BEITH, Robert, Convict Ship Surgeon-Superintendent. 21268

£75

Description

Autograph Letter Signed ‘Robert Beith, to Jabez Hogg, the opthalmic surgeon and writer on the microscope arranging a delivery. A good one page example. 7 x 4 inches. Greenwich Hospital [watermark 1849]. Robert Beith was employed as Surgeon on the Eden to VDL and Port Phillip in 1849. The Eden departed Plymouth with 237 male convicts on 5 October 1848. She sailed via the Cape and Hobart where 35 prisoners were landed and arrived in Port Phillip on 4 February 1849 with 198 men. Dr. Beith entered her Majesty’s naval medical service in October, 1841, and served for some years in U.M.S. Dido, under that distinguished officer, Admiral Sir Henry Keppel, K.C.B., during the first war in China, and in the operations against the Malay pirates in the eastern seas. During a part of this period fever and dysentery prevailed at Amoy amongst the naval and military forces employed on that station.

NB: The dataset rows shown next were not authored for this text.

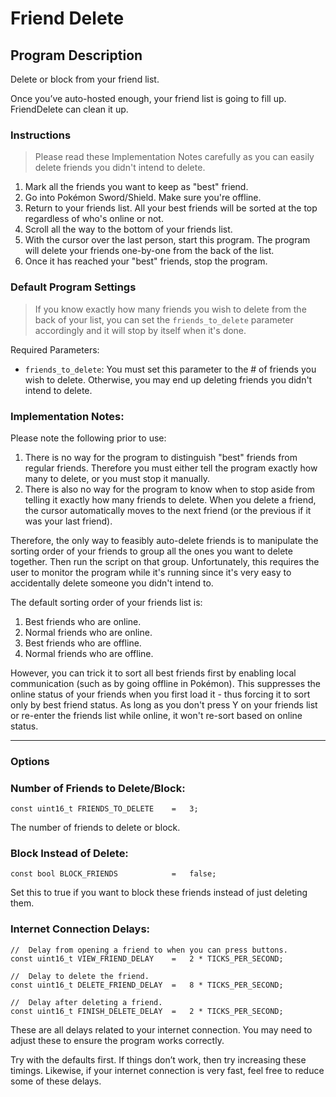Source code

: # Friend Delete

## Program Description

Delete or block from your friend list.

Once you’ve auto-hosted enough, your friend list is going to fill up. FriendDelete can clean it up.

### Instructions

> Please read these Implementation Notes carefully as you can easily delete friends you didn't intend to delete.

1. Mark all the friends you want to keep as "best" friend.
2. Go into Pokémon Sword/Shield. Make sure you're offline.
3. Return to your friends list. All your best friends will be sorted at the top regardless of who's online or not.
4. Scroll all the way to the bottom of your friends list.
5. With the cursor over the last person, start this program. The program will delete your friends one-by-one from the back of the list.
6. Once it has reached your "best" friends, stop the program.

### Default Program Settings

> If you know exactly how many friends you wish to delete from the back of your list, you can set the `friends_to_delete` parameter accordingly and it will stop by itself when it's done.

Required Parameters:
- `friends_to_delete`: You must set this parameter to the # of friends you wish to delete. Otherwise, you may end up deleting friends you didn't intend to delete.

### Implementation Notes:

Please note the following prior to use:
1. There is no way for the program to distinguish "best" friends from regular friends. Therefore you must either tell the program exactly how many to delete, or you must stop it manually.
2. There is also no way for the program to know when to stop aside from telling it exactly how many friends to delete. When you delete a friend, the cursor automatically moves to the next friend (or the previous if it was your last friend).

Therefore, the only way to feasibly auto-delete friends is to manipulate the sorting order of your friends to group all the ones you want to delete together. Then run the script on that group. Unfortunately, this requires the user to monitor the program while it's running since it's very easy to accidentally delete someone you didn't intend to.

The default sorting order of your friends list is:
1. Best friends who are online.
2. Normal friends who are online.
3. Best friends who are offline.
4. Normal friends who are offline.

However, you can trick it to sort all best friends first by enabling local communication (such as by going offline in Pokémon). This suppresses the online status of your friends when you first load it - thus forcing it to sort only by best friend status. As long as you don't press Y on your friends list or re-enter the friends list while online, it won't re-sort based on online status.

***

### Options

### Number of Friends to Delete/Block:
```
const uint16_t FRIENDS_TO_DELETE    =   3;
```
The number of friends to delete or block.

### Block Instead of Delete:
```
const bool BLOCK_FRIENDS            =   false;
```
Set this to true if you want to block these friends instead of just deleting them.

### Internet Connection Delays:
```
//  Delay from opening a friend to when you can press buttons.
const uint16_t VIEW_FRIEND_DELAY    =   2 * TICKS_PER_SECOND;

//  Delay to delete the friend.
const uint16_t DELETE_FRIEND_DELAY  =   8 * TICKS_PER_SECOND;

//  Delay after deleting a friend.
const uint16_t FINISH_DELETE_DELAY  =   2 * TICKS_PER_SECOND;
```
These are all delays related to your internet connection. You may need to adjust these to ensure the program works correctly.

Try with the defaults first. If things don’t work, then try increasing these timings. Likewise, if your internet connection is very fast, feel free to reduce some of these delays.
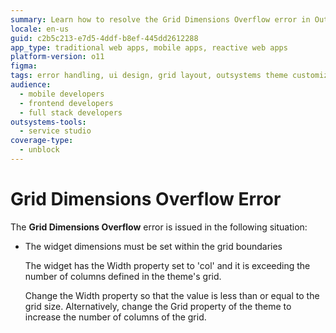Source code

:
 ```yaml
---
summary: Learn how to resolve the Grid Dimensions Overflow error in OutSystems 11 (O11) by adjusting widget width or grid settings.
locale: en-us
guid: c2b5c213-e7d5-4ddf-b8ef-445dd2612288
app_type: traditional web apps, mobile apps, reactive web apps
platform-version: o11
figma:
tags: error handling, ui design, grid layout, outsystems theme customization, widget configuration
audience:
  - mobile developers
  - frontend developers
  - full stack developers
outsystems-tools:
  - service studio
coverage-type:
  - unblock
---
```


# Grid Dimensions Overflow Error

The **Grid Dimensions Overflow** error is issued in the following situation:

* The widget dimensions must be set within the grid boundaries
  
    The widget has the Width property set to 'col' and it is exceeding the number of columns defined in the theme's grid.
    
    Change the Width property so that the value is less than or equal to the grid size. Alternatively, change the Grid property of the theme to increase the number of columns of the grid.

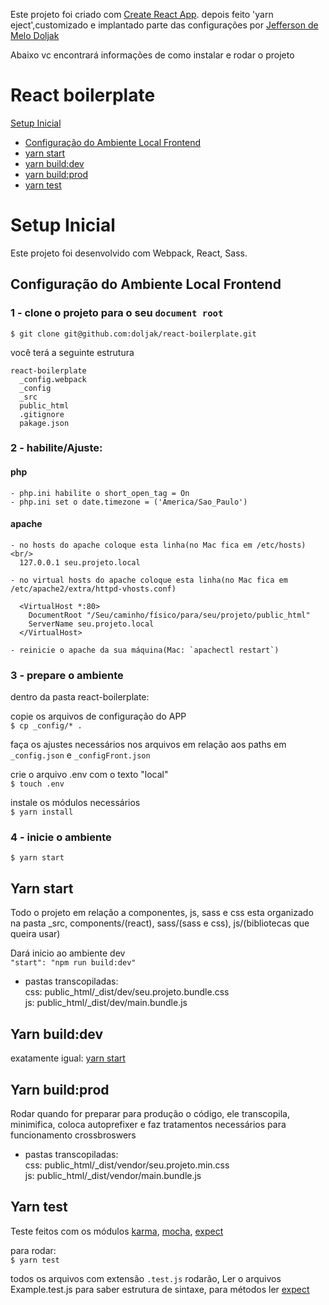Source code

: Este projeto foi criado com [Create React App](https://github.com/facebookincubator/create-react-app).
depois feito 'yarn eject',customizado e implantado parte das configurações por [Jefferson de Melo Doljak](https://github.com/doljak) 

Abaixo vc encontrará informações de como instalar e rodar o projeto<br/>

# React boilerplate

[Setup Inicial](#setup-inicial)
  - [Configuração do Ambiente Local Frontend](#configuracao-ambiente-local-frontend)
  - [yarn start](#yarn-start)
  - [yarn build:dev](#yarn-build-dev)
  - [yarn build:prod](#yarn-build-prod)
  - [yarn test](#yarn-test)



# Setup Inicial

Este projeto foi desenvolvido com Webpack, React, Sass.

## Configuração do Ambiente Local Frontend

### 1 - clone o projeto para o seu `document root`
  `$ git clone git@github.com:doljak/react-boilerplate.git`

  você terá a seguinte estrutura
  ```
  react-boilerplate 
    _config.webpack
    _config
    _src
    public_html
    .gitignore
    pakage.json

  ```
### 2 - habilite/Ajuste:
  #### php
    - php.ini habilite o short_open_tag = On
    - php.ini set o date.timezone = ('America/Sao_Paulo')

  #### apache  
    - no hosts do apache coloque esta linha(no Mac fica em /etc/hosts)<br/>
      127.0.0.1 seu.projeto.local

    - no virtual hosts do apache coloque esta linha(no Mac fica em /etc/apache2/extra/httpd-vhosts.conf)
      
      <VirtualHost *:80>
        DocumentRoot "/Seu/caminho/físico/para/seu/projeto/public_html"
        ServerName seu.projeto.local
      </VirtualHost>
      
    - reinicie o apache da sua máquina(Mac: `apachectl restart`)

### 3 - prepare o ambiente
  dentro da pasta react-boilerplate:<br/>

  copie os arquivos de configuração do APP<br/>
  `$ cp _config/* .`

  faça os ajustes necessários nos arquivos em relação aos paths em `_config.json` e `_configFront.json`

  crie o arquivo .env com o texto "local"<br/>
  `$ touch .env`

  instale os módulos necessários<br/>
  `$ yarn install`

### 4 - inicie o ambiente<br/>
  `$ yarn start`

## Yarn start
  
  Todo o projeto em relação a componentes, js, sass e css esta organizado na pasta _src, components/(react), sass/(sass e css), js/(bibliotecas que queira usar)
  
  Dará inicio ao ambiente dev<br/>
  `"start": "npm run build:dev"`

  - pastas transcopiladas:<br/>
    css: public_html/_dist/dev/seu.projeto.bundle.css<br/>
    js:  public_html/_dist/dev/main.bundle.js

## Yarn build:dev
  
  exatamente igual:
  [yarn start](#yarn-start)

## Yarn build:prod

  Rodar quando for preparar para produção o código, ele transcopila, minimifica, coloca autoprefixer e faz tratamentos necessários para funcionamento crossbroswers
  
   - pastas transcopiladas:<br/>
    css: public_html/_dist/vendor/seu.projeto.min.css<br/>
    js:  public_html/_dist/vendor/main.bundle.js

## Yarn test

  Teste feitos com os módulos [karma](https://karma-runner.github.io/1.0/index.html), [mocha](https://mochajs.org/), [expect](https://github.com/mjackson/expect)

  para rodar:<br/>
  `$ yarn test`

  todos os arquivos com extensão `.test.js` rodarão, Ler o arquivos Example.test.js para saber estrutura de sintaxe, para métodos ler [expect](https://github.com/mjackson/expect)




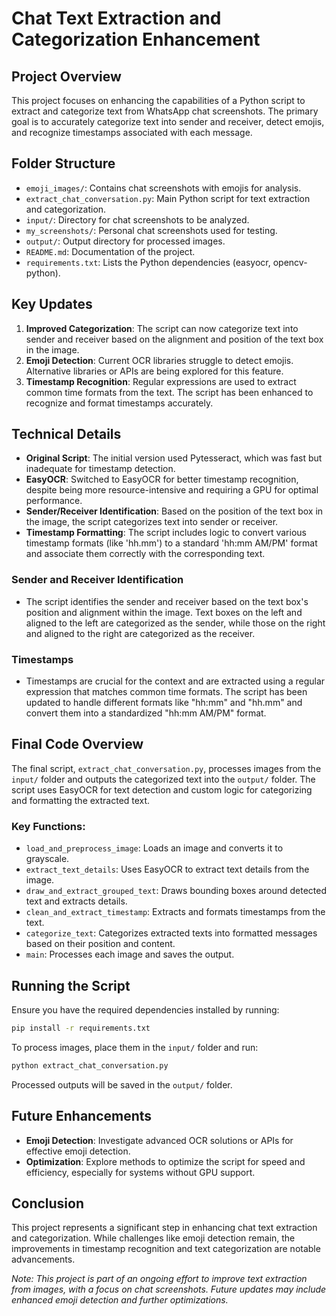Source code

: # Chat Text Extraction and Categorization Enhancement

## Project Overview

This project focuses on enhancing the capabilities of a Python script to extract and categorize text from WhatsApp chat screenshots. The primary goal is to accurately categorize text into sender and receiver, detect emojis, and recognize timestamps associated with each message.

## Folder Structure

- `emoji_images/`: Contains chat screenshots with emojis for analysis.
- `extract_chat_conversation.py`: Main Python script for text extraction and categorization.
- `input/`: Directory for chat screenshots to be analyzed.
- `my_screenshots/`: Personal chat screenshots used for testing.
- `output/`: Output directory for processed images.
- `README.md`: Documentation of the project.
- `requirements.txt`: Lists the Python dependencies (easyocr, opencv-python).

## Key Updates

1. **Improved Categorization**: The script can now categorize text into sender and receiver based on the alignment and position of the text box in the image.
2. **Emoji Detection**: Current OCR libraries struggle to detect emojis. Alternative libraries or APIs are being explored for this feature.
3. **Timestamp Recognition**: Regular expressions are used to extract common time formats from the text. The script has been enhanced to recognize and format timestamps accurately.

## Technical Details

- **Original Script**: The initial version used Pytesseract, which was fast but inadequate for timestamp detection.
- **EasyOCR**: Switched to EasyOCR for better timestamp recognition, despite being more resource-intensive and requiring a GPU for optimal performance.
- **Sender/Receiver Identification**: Based on the position of the text box in the image, the script categorizes text into sender or receiver.
- **Timestamp Formatting**: The script includes logic to convert various timestamp formats (like 'hh.mm') to a standard 'hh:mm AM/PM' format and associate them correctly with the corresponding text.

### Sender and Receiver Identification

- The script identifies the sender and receiver based on the text box's position and alignment within the image. Text boxes on the left and aligned to the left are categorized as the sender, while those on the right and aligned to the right are categorized as the receiver.

### Timestamps

- Timestamps are crucial for the context and are extracted using a regular expression that matches common time formats. The script has been updated to handle different formats like "hh:mm" and "hh.mm" and convert them into a standardized "hh:mm AM/PM" format.

## Final Code Overview

The final script, `extract_chat_conversation.py`, processes images from the `input/` folder and outputs the categorized text into the `output/` folder. The script uses EasyOCR for text detection and custom logic for categorizing and formatting the extracted text.

### Key Functions:

- `load_and_preprocess_image`: Loads an image and converts it to grayscale.
- `extract_text_details`: Uses EasyOCR to extract text details from the image.
- `draw_and_extract_grouped_text`: Draws bounding boxes around detected text and extracts details.
- `clean_and_extract_timestamp`: Extracts and formats timestamps from the text.
- `categorize_text`: Categorizes extracted texts into formatted messages based on their position and content.
- `main`: Processes each image and saves the output.

## Running the Script

Ensure you have the required dependencies installed by running:

```bash
pip install -r requirements.txt
```

To process images, place them in the `input/` folder and run:

```bash
python extract_chat_conversation.py
```

Processed outputs will be saved in the `output/` folder.

## Future Enhancements

- **Emoji Detection**: Investigate advanced OCR solutions or APIs for effective emoji detection.
- **Optimization**: Explore methods to optimize the script for speed and efficiency, especially for systems without GPU support.

## Conclusion

This project represents a significant step in enhancing chat text extraction and categorization. While challenges like emoji detection remain, the improvements in timestamp recognition and text categorization are notable advancements.

*Note: This project is part of an ongoing effort to improve text extraction from images, with a focus on chat screenshots. Future updates may include enhanced emoji detection and further optimizations.*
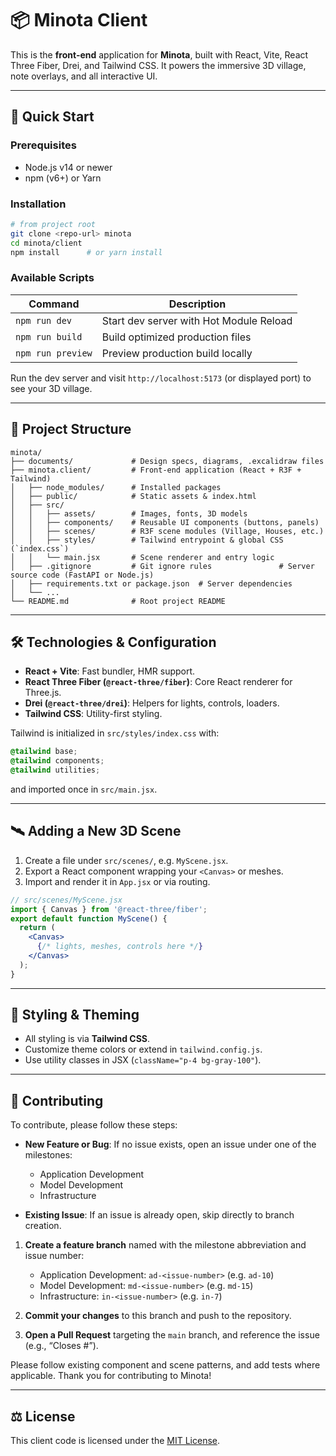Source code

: # 📦 Minota Client

This is the **front‑end** application for **Minota**, built with React, Vite, React Three Fiber, Drei, and Tailwind CSS. It powers the immersive 3D village, note overlays, and all interactive UI.

---

## 🚀 Quick Start

### Prerequisites

* Node.js v14 or newer
* npm (v6+) or Yarn

### Installation

```bash
# from project root
git clone <repo-url> minota
cd minota/client
npm install      # or yarn install
```

### Available Scripts

| Command           | Description                             |
| ----------------- | --------------------------------------- |
| `npm run dev`     | Start dev server with Hot Module Reload |
| `npm run build`   | Build optimized production files        |
| `npm run preview` | Preview production build locally        |

Run the dev server and visit `http://localhost:5173` (or displayed port) to see your 3D village.

---

## 📁 Project Structure

```plaintext
minota/
├── documents/             # Design specs, diagrams, .excalidraw files
├── minota.client/         # Front-end application (React + R3F + Tailwind)
│   ├── node_modules/      # Installed packages
│   ├── public/            # Static assets & index.html
│   ├── src/
│   │   ├── assets/        # Images, fonts, 3D models
│   │   ├── components/    # Reusable UI components (buttons, panels)
│   │   ├── scenes/        # R3F scene modules (Village, Houses, etc.)
│   │   ├── styles/        # Tailwind entrypoint & global CSS (`index.css`)
│   │   └── main.jsx       # Scene renderer and entry logic
│   ├── .gitignore         # Git ignore rules               # Server source code (FastAPI or Node.js)
│   ├── requirements.txt or package.json  # Server dependencies
│   └── ...
└── README.md              # Root project README
```

---

## 🛠️ Technologies & Configuration

* **React + Vite**: Fast bundler, HMR support.
* **React Three Fiber (`@react-three/fiber`)**: Core React renderer for Three.js.
* **Drei (`@react-three/drei`)**: Helpers for lights, controls, loaders.
* **Tailwind CSS**: Utility-first styling.

Tailwind is initialized in `src/styles/index.css` with:

```css
@tailwind base;
@tailwind components;
@tailwind utilities;
```

and imported once in `src/main.jsx`.

---

## 🛰️ Adding a New 3D Scene

1. Create a file under `src/scenes/`, e.g. `MyScene.jsx`.
2. Export a React component wrapping your `<Canvas>` or meshes.
3. Import and render it in `App.jsx` or via routing.

```jsx
// src/scenes/MyScene.jsx
import { Canvas } from '@react-three/fiber';
export default function MyScene() {
  return (
    <Canvas>
      {/* lights, meshes, controls here */}
    </Canvas>
  );
}
```

---

## 🎨 Styling & Theming

* All styling is via **Tailwind CSS**.
* Customize theme colors or extend in `tailwind.config.js`.
* Use utility classes in JSX (`className="p-4 bg-gray-100"`).

---

## 🤝 Contributing

To contribute, please follow these steps:

* **New Feature or Bug**: If no issue exists, open an issue under one of the milestones:

  * Application Development
  * Model Development
  * Infrastructure

* **Existing Issue**: If an issue is already open, skip directly to branch creation.

1. **Create a feature branch** named with the milestone abbreviation and issue number:

   * Application Development: `ad-<issue-number>` (e.g. `ad-10`)
   * Model Development: `md-<issue-number>` (e.g. `md-15`)
   * Infrastructure: `in-<issue-number>` (e.g. `in-7`)
2. **Commit your changes** to this branch and push to the repository.
3. **Open a Pull Request** targeting the `main` branch, and reference the issue (e.g., “Closes #<issue-number>”).

Please follow existing component and scene patterns, and add tests where applicable. Thank you for contributing to Minota!

---

## ⚖️ License

This client code is licensed under the [MIT License](LICENSE).



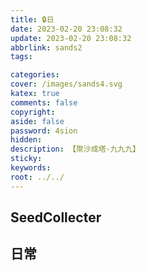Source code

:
 ```yaml
---
title: 🔒日
date: 2023-02-20 23:08:32
update: 2023-02-20 23:08:32
abbrlink: sands2
tags:

categories:
cover: /images/sands4.svg
katex: true
comments: false
copyright:
aside: false
password: 4sion
hidden:
description: 【聚沙成塔·九九九】 
sticky: 
keywords:
root: ../../
---
```


## SeedCollecter


## 日常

The whole of the medical officers attached to the troops were swept away by the fatal epidemic, and Dr. Beith was lauded and placed in sole medical charge of the 18th Royal Irish, and detachments of other regiments. His next appointment was to Greenwich Hospital, where he served until his promotion in 1852. Here he laid the foundation of his future fame and eminence by his assiduous culture of every branch of his profession, constantly attending not only at the large hospital to which he was attached, but also at the London hospitals, various medical societies, and other sources of professional knowledge. After a brief period of service in the Channel Fleet, as surgeon of the Vulture, he was selected, on the breaking out of the Russian war, by the late Sir William Burnett, Director General, as the first surgeon of H.M.S. Belleisle, then fitted out as the hospital ship of the Baltic fleet.